(Instructions to follow): Scan the material and copy every line in which "citealt" appears.

(Data under study):
============
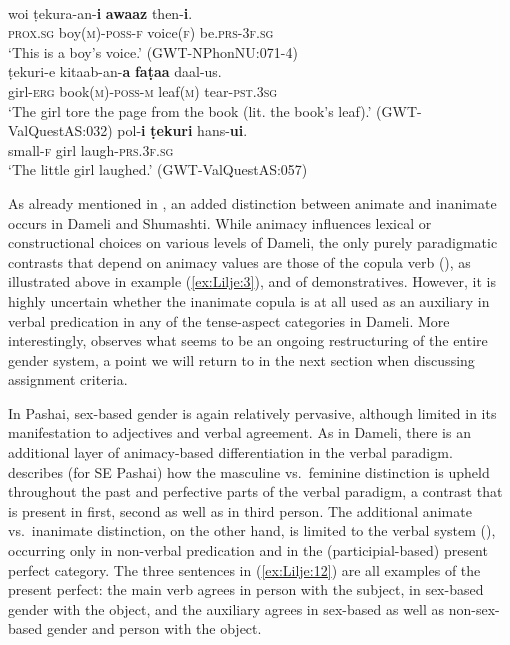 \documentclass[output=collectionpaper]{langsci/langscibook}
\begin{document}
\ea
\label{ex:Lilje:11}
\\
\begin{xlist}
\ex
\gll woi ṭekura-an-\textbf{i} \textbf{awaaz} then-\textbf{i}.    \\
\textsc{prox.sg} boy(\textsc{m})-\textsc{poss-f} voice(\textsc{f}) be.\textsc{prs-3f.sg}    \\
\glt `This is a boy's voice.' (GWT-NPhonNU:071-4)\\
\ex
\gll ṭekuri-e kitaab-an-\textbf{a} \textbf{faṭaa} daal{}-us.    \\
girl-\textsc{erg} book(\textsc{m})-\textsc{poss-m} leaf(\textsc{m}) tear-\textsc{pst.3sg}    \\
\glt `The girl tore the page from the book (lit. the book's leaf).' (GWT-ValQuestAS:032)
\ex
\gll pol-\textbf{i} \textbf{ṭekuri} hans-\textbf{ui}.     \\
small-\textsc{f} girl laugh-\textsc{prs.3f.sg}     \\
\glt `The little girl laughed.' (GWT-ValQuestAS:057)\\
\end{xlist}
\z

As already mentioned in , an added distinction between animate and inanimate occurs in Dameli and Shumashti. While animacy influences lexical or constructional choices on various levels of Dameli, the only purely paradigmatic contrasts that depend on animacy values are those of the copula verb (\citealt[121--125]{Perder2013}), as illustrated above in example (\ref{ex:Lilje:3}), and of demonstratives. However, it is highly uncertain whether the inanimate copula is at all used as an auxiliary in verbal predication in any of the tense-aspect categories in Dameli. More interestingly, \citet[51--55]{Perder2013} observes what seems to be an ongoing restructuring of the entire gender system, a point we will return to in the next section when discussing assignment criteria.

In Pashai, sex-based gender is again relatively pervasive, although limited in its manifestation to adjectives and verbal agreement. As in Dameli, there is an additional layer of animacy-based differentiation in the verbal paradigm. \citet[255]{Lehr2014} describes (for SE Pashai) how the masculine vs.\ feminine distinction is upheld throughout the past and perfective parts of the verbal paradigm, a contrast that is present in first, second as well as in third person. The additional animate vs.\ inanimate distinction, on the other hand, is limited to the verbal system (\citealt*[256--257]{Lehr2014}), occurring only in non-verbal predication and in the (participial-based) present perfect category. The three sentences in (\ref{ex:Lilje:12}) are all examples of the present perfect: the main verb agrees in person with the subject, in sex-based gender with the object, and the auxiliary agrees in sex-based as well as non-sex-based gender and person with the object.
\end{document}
============
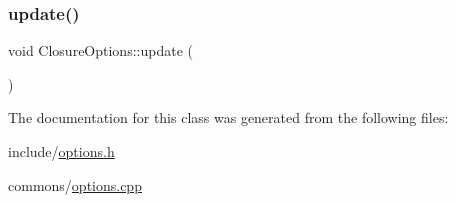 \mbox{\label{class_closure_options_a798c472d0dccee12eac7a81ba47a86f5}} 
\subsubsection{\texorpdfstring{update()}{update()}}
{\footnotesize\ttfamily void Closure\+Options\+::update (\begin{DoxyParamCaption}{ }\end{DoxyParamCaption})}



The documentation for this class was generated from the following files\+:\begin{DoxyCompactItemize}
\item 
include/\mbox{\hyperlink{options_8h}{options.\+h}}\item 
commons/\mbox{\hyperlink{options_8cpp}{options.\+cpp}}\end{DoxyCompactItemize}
============
(Exercise solution):
As already mentioned in , an added distinction between animate and inanimate occurs in Dameli and Shumashti. While animacy influences lexical or constructional choices on various levels of Dameli, the only purely paradigmatic contrasts that depend on animacy values are those of the copula verb (\citealt[121--125]{Perder2013}), as illustrated above in example (\ref{ex:Lilje:3}), and of demonstratives. However, it is highly uncertain whether the inanimate copula is at all used as an auxiliary in verbal predication in any of the tense-aspect categories in Dameli. More interestingly, \citet[51--55]{Perder2013} observes what seems to be an ongoing restructuring of the entire gender system, a point we will return to in the next section when discussing assignment criteria.
In Pashai, sex-based gender is again relatively pervasive, although limited in its manifestation to adjectives and verbal agreement. As in Dameli, there is an additional layer of animacy-based differentiation in the verbal paradigm. \citet[255]{Lehr2014} describes (for SE Pashai) how the masculine vs.\ feminine distinction is upheld throughout the past and perfective parts of the verbal paradigm, a contrast that is present in first, second as well as in third person. The additional animate vs.\ inanimate distinction, on the other hand, is limited to the verbal system (\citealt*[256--257]{Lehr2014}), occurring only in non-verbal predication and in the (participial-based) present perfect category. The three sentences in (\ref{ex:Lilje:12}) are all examples of the present perfect: the main verb agrees in person with the subject, in sex-based gender with the object, and the auxiliary agrees in sex-based as well as non-sex-based gender and person with the object.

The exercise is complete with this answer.